Grzegorz S. Nowakowski, MD
The treatment paradigm of mantle cell lymphoma (MCL) is in the midst of extensive research with novel immunotherapy combination regimens, explains Grzegorz S. Nowakowski, MD.
State of the Science Summit on Hematologic Malignancies, Nowakowski, an assistant professor of Medicine at Mayo Clinic, spoke to the ever-changing landscape of MCL, the intriguing combinations being studied, and the promise that immunotherapy could hold.
OncLive: You spoke about MCL in your lecture. How has this paradigm evolved?
MCL is an area where a lot of new agents are being rapidly developed and entering the treatment landscape. What is interesting is that there is this paradigm shift from chemotherapy-based combinations, particularly in the relapsed setting, to more targeted-like approaches. Those include combinations of ibrutinib with rituximab (Rituxan) and lenalidomide with rituximab. Venetoclax (Venclexta) is another active agent in this setting.
The focus of my presentation was to highlight this new data showing activity of those agents in MCL, how they are moving in clinical trials, and how, over time, it can replace the cytotoxic chemotherapy we usually use in this setting.
Where are some of these regimens currently in the pipeline?

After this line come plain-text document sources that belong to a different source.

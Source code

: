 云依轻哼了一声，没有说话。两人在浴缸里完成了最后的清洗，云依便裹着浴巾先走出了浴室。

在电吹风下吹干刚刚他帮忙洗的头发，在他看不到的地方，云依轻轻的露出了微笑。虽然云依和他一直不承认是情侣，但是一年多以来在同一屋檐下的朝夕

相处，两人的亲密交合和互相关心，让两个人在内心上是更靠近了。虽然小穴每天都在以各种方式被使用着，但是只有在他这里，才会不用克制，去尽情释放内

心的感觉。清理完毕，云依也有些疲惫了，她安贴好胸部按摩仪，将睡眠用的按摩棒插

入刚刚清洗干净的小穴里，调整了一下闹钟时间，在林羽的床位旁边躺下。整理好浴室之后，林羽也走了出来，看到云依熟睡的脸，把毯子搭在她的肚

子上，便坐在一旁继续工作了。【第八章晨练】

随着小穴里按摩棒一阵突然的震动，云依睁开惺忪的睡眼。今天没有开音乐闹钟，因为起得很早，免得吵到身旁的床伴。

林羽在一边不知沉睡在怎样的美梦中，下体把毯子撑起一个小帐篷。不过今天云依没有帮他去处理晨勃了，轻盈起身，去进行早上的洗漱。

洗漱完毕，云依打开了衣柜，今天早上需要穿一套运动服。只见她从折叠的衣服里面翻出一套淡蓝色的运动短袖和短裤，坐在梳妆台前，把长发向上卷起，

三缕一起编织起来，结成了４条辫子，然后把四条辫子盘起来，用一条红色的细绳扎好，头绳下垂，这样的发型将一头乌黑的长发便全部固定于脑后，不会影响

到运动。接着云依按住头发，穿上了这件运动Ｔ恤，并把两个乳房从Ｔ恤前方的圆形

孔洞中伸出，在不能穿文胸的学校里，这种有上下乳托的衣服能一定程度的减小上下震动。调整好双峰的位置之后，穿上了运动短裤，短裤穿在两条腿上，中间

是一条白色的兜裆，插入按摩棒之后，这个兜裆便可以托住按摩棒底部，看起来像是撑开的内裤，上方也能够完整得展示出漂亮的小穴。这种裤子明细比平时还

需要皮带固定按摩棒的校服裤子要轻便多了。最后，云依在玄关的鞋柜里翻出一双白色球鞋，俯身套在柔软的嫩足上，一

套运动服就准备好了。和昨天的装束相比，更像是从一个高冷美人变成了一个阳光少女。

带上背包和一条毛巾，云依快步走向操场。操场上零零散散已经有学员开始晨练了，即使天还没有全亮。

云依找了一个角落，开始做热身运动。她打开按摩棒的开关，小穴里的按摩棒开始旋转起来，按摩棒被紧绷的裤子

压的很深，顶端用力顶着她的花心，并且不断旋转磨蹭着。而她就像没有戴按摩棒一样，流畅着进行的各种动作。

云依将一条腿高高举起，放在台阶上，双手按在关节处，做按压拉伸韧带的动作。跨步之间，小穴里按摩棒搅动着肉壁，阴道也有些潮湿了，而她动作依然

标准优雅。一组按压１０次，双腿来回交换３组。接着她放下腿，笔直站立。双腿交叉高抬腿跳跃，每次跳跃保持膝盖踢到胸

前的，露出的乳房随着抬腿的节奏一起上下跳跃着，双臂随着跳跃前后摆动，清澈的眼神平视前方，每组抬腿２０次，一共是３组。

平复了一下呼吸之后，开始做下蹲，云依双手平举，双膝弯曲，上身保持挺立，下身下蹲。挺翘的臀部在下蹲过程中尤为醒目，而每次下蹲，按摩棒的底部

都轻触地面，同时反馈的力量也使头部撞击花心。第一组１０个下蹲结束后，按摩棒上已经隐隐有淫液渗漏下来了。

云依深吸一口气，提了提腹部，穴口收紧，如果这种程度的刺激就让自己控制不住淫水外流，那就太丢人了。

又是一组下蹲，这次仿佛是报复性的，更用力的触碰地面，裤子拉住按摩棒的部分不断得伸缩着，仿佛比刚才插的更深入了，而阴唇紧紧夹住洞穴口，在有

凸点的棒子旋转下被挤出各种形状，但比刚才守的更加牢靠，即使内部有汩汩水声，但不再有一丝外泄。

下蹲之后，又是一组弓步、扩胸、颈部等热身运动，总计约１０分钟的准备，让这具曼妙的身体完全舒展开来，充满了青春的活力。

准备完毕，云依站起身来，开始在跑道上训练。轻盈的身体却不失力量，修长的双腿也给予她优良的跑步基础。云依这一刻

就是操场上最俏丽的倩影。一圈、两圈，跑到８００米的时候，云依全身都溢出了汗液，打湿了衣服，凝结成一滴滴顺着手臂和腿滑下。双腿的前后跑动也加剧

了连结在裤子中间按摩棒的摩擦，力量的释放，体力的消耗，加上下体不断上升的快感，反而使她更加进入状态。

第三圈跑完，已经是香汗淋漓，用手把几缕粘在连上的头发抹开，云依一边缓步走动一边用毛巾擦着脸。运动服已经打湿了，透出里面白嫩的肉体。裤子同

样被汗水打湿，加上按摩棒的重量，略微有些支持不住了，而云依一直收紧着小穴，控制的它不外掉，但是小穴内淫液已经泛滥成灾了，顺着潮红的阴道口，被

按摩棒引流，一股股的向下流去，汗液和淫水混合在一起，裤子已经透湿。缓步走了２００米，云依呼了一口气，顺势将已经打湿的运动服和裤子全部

That’s a very good question. Because they started at different times in development, they are at different stages in clinical development and introduction to therapy. The one that is closest to frontline therapy is the combination of lenalidomide and rituximab, or R-squared. This combination has been compared in a randomized study against chemoimmunotherapy. It has been completed and the results are now maturing. It will be a very interesting study to watch.